He's the one who taught me to not make fun of others for I did not know the road they have traveled.
He's the one who taught me that there is no shame in a man that provides for his family, regardless of his job description.
He's the one, the only I would let console me, the first time a guy broke my heart.
He's the one who gave me away the day I married the one chosen.
He's the one who, when it was just he and I, cried when my mom was battling breast cancer. He didn't want to lose her. He wasn't ready to live this life without her.
He's the one who, when everyone else was casting their first glances at my first born, came right up to me and gave me a kiss on my forehead and told me he loved me.
He's the one who, when I gave life twice and then said goodbye, took Emmerson and Vivienne, held their heads with one hand, and their bodies with the other, took them over to the light to examine them and talk to them, just like he had his previous seven grandchildren. It touched me that he did that. He treated them just the same. With that action, he was saying that they were his. That he loved them just the same. And then I saw his shoulders shake as he sobbed.
He's the one whose shoulders so many of my tears have fallen.
He's the one who caught me when I fainted at Emmerson and Vivienne's funeral.
He's my dad.
He's the one who truly gets my sense of humor because it is his.
He's the one who is funny and makes my sisters and me laugh.
He's the Harley Rider and the coffee drinker.
He's honest when he is not joking around and he apologizes and admits when he is wrong.
He's a big heart of compassion.
He's the one who suffered a descending aortic aneurysm a year and a half ago. The first time he experienced the excruciating pain, the doctors dismissed it as a gallbladder attack and shortly thereafter, he had it removed. The second time the pain hit, a month later, my mom rushed him to a nearby hospital and later was life-lined to another. When my mom asked if everything would be alright, a nurse told her that they didn't think he would survive the five minute flight.
He's the one who did survive that flight.

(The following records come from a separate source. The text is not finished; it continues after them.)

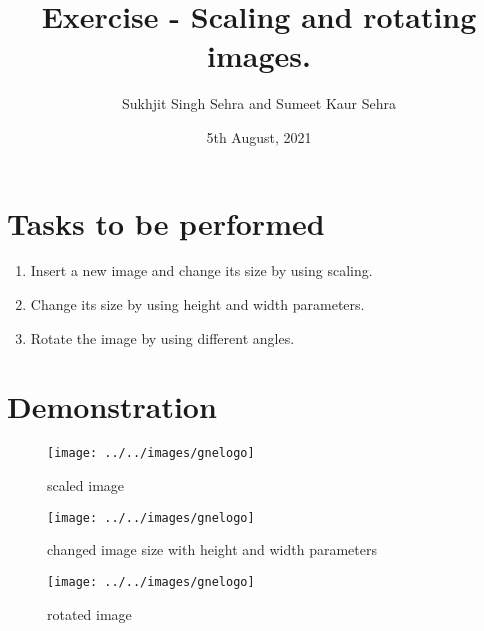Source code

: \documentclass{article}
\title{Exercise  - Scaling and rotating images.}
\author{Sukhjit Singh Sehra and Sumeet Kaur Sehra}
\date{5th August, 2021}
\begin{document}
	\maketitle	
	\section*{Tasks to be performed}
	\begin{enumerate}	
		\item Insert a new image and change its size by using scaling.
		\item Change its size by using height and width parameters.
		\item Rotate the image by using different angles.
		
		\end{enumerate}
	\section*{Demonstration}
	

		\begin{figure}
		\centering
		\texttt{[image: ../../images/gnelogo]}
		\caption{scaled image}
		\label{fig:logo}
		\end{figure}
		\begin{figure}
			\centering
			\texttt{[image: ../../images/gnelogo]}
			\caption{changed image size with height and width parameters}
			\label{fig:logo}
		\end{figure}
		\begin{figure}
			\centering
			\texttt{[image: ../../images/gnelogo]}
			\caption{rotated image}
			\label{fig:logo}
			
		\end{figure}

	
\end{document}
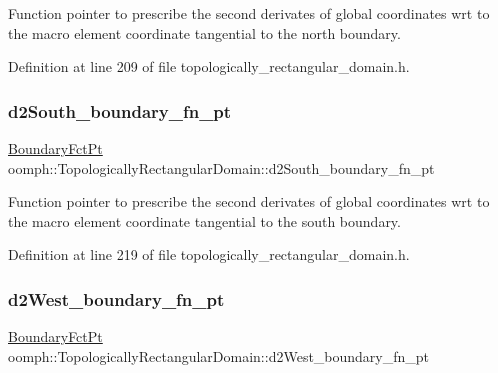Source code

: Function pointer to prescribe the second derivates of global coordinates wrt to the macro element coordinate tangential to the north boundary. 



Definition at line 209 of file topologically\+\_\+rectangular\+\_\+domain.\+h.

\mbox{\label{classoomph_1_1TopologicallyRectangularDomain_a71020e52d5dd8cc0be51b9b466a294dc}} 
\subsubsection{\texorpdfstring{d2\+South\+\_\+boundary\+\_\+fn\+\_\+pt}{d2South\_boundary\_fn\_pt}}
{\footnotesize\ttfamily \hyperlink{classoomph_1_1TopologicallyRectangularDomain_a8b2e24f5500d86c93aef509c5410e7cc}{Boundary\+Fct\+Pt} oomph\+::\+Topologically\+Rectangular\+Domain\+::d2\+South\+\_\+boundary\+\_\+fn\+\_\+pt\hspace{0.3cm}{\ttfamily [private]}}



Function pointer to prescribe the second derivates of global coordinates wrt to the macro element coordinate tangential to the south boundary. 



Definition at line 219 of file topologically\+\_\+rectangular\+\_\+domain.\+h.

\mbox{\label{classoomph_1_1TopologicallyRectangularDomain_a55aaf2cfce3da535d9dd9ac5e990be3b}} 
\subsubsection{\texorpdfstring{d2\+West\+\_\+boundary\+\_\+fn\+\_\+pt}{d2West\_boundary\_fn\_pt}}
{\footnotesize\ttfamily \hyperlink{classoomph_1_1TopologicallyRectangularDomain_a8b2e24f5500d86c93aef509c5410e7cc}{Boundary\+Fct\+Pt} oomph\+::\+Topologically\+Rectangular\+Domain\+::d2\+West\+\_\+boundary\+\_\+fn\+\_\+pt\hspace{0.3cm}{\ttfamily [private]}}



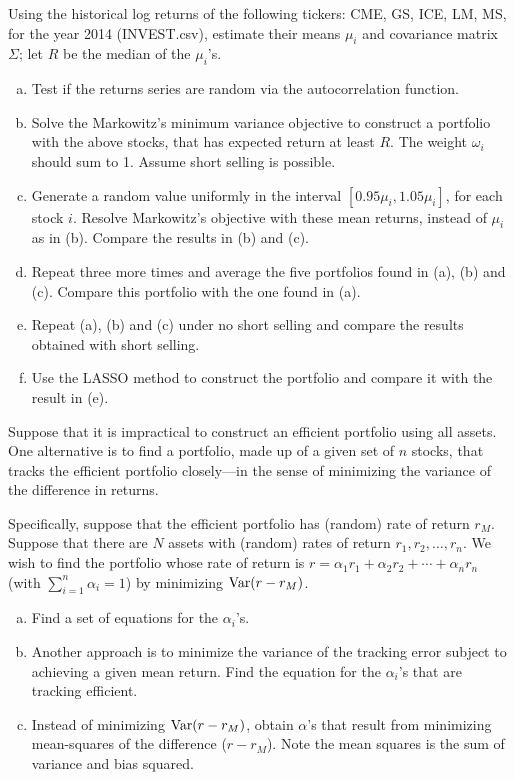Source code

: \prob Using the historical log returns of the following tickers: CME, GS, ICE, LM, MS, for the year 2014 (INVEST.csv), estimate their means $\mu_i$ and covariance matrix $\Sigma$; let $R$ be the median of the $\mu_i$'s. 
	\begin{enumerate}[(a)]
	\item Test if the returns series are random via the autocorrelation function.
	\item Solve the Markowitz's minimum variance objective to construct a portfolio with the above stocks, that has expected return at least $R$. The weight $\omega_i$ should sum to 1. Assume short selling is possible.
	\item Generate a random value uniformly in the interval $[0.95\mu_i,1.05\mu_i]$, for each stock $i$. Resolve Markowitz's objective with these mean returns, instead of $\mu_i$ as in (b). Compare the results in (b) and (c).
	\item Repeat three more times and average the five portfolios found in (a), (b) and (c). Compare this portfolio with the one found in (a).
	\item Repeat (a), (b) and (c) under no short selling and compare the results obtained with short selling.
	\item Use the LASSO method to construct the portfolio and compare it with the result in (e). \twomedskip
	\end{enumerate}
	

\prob Suppose that it is impractical to construct an efficient portfolio using all assets. One alternative is to find a portfolio, made up of a given set of $n$ stocks, that tracks the efficient portfolio closely---in the sense of minimizing the variance of the difference in returns.


Specifically, suppose that the efficient portfolio has (random) rate of return $r_M$. Suppose that there are $N$ assets with (random) rates of return $r_1,r_2,\ldots,r_n$. We wish to find the portfolio whose rate of return is $r=\alpha_1 r_1+ \alpha_2 r_2+ \cdots+ \alpha_n r_n$ (with $\sum_{i=1}^n \alpha_i=1$) by minimizing $\operatorname{Var}(r - r_M)$.
	\begin{enumerate}[(a)]
	\item Find a set of equations for the $\alpha_i$'s.
	\item Another approach is to minimize the variance of the tracking error subject to achieving a given mean return. Find the equation for the $\alpha_i$'s that are tracking efficient.
	\item Instead of minimizing $\operatorname{Var}(r-r_M)$, obtain $\alpha$'s that result from minimizing mean-squares of the difference ($r - r_M$). Note the mean squares is the sum of variance and bias squared. \twomedskip
	\end{enumerate}


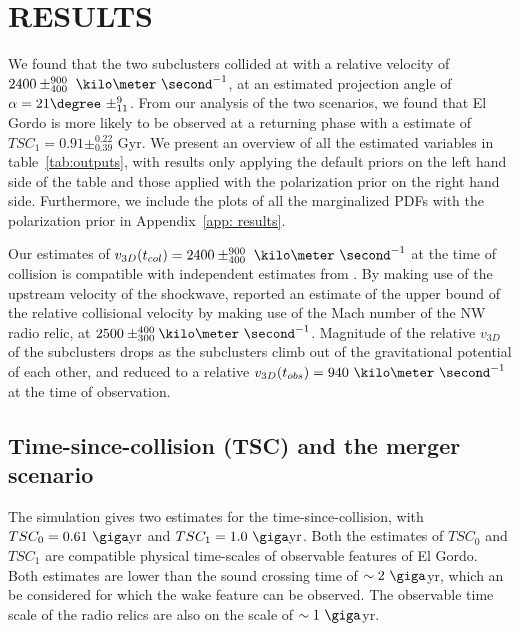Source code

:%


\section{RESULTS} 
We found that the two subclusters collided at with a relative velocity of 
$2400\pm^{900}_{400}~\kilo\meter~\second^{-1}$, at an estimated projection
angle of $\alpha = 21\degree~\pm^{9}_{11}$. From our analysis of the two
scenarios, we found that El Gordo is more likely to be observed at a returning
phase with a estimate of $TSC_1 = 0.91\pm^{0.22}_{0.39}$ Gyr. We present an
overview of all the estimated variables in table~\ref{tab:outputs}, with
results only applying the default priors on the left hand side of the table
and those applied with the polarization prior on the right hand side.
Furthermore, we include the plots of all the marginalized PDFs with the
polarization prior in Appendix~\ref{app: results}. \par 
Our estimates of $v_{3D}(t_{col}) = 2400\pm^{900}_{400}~\kilo\meter~\second^{-1}$ at the time of collision is compatible with independent estimates from \citealt{L13}. 
By making use of the upstream velocity of the shockwave, \cite{L13}
reported an estimate of the upper bound of the relative collisional
velocity by making use of the Mach number of the NW radio relic, at $2500
\pm^{400}_{300}\kilo\meter~\second^{-1}$. Magnitude of the
relative $v_{3D}$ of the subclusters drops as the subclusters climb out of the gravitational potential of each
other, and reduced to a relative $v_{3D}(t_{obs}) = 940~\kilo\meter~\second^{-1}$ at
the time of observation. 



\subsection{Time-since-collision (TSC) and the merger scenario}
The simulation gives two estimates for
the time-since-collision, with $TSC_0 = 0.61~\giga \text{yr}$ and $TSC_1 =
1.0~\giga\text{yr}$. Both the estimates of $TSC_0$ and $TSC_1$ are
compatible physical time-scales of observable features of El Gordo.  
Both estimates are lower than the sound crossing time of $\sim2~\giga$yr,
which an be considered for which the wake feature can be observed. 
The observable time scale of the radio relics are also on the scale of
$\sim1~\giga$yr.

He's still here with us.
Tomorrow he will be cut open front to back and have a five to seven inch area of his aorta repaired. Actually, replaced. He will be in surgery for at least six hours.
I am the one who is scared. I know at any given moment these past 18 months, he could have died doing a simple everyday task. But it is now, that I am ever so fearful.
I don't want to lose my dad just yet. I know there will come a time when I will have to walk this earth without him but I am not ready for it to be now.
I know I need to trust His ways. But I am pleading with my King to protect my dad. To leave him here with us for a little while longer.
He's the first man I fell in love with. He's the one who has always been there. He's my dad.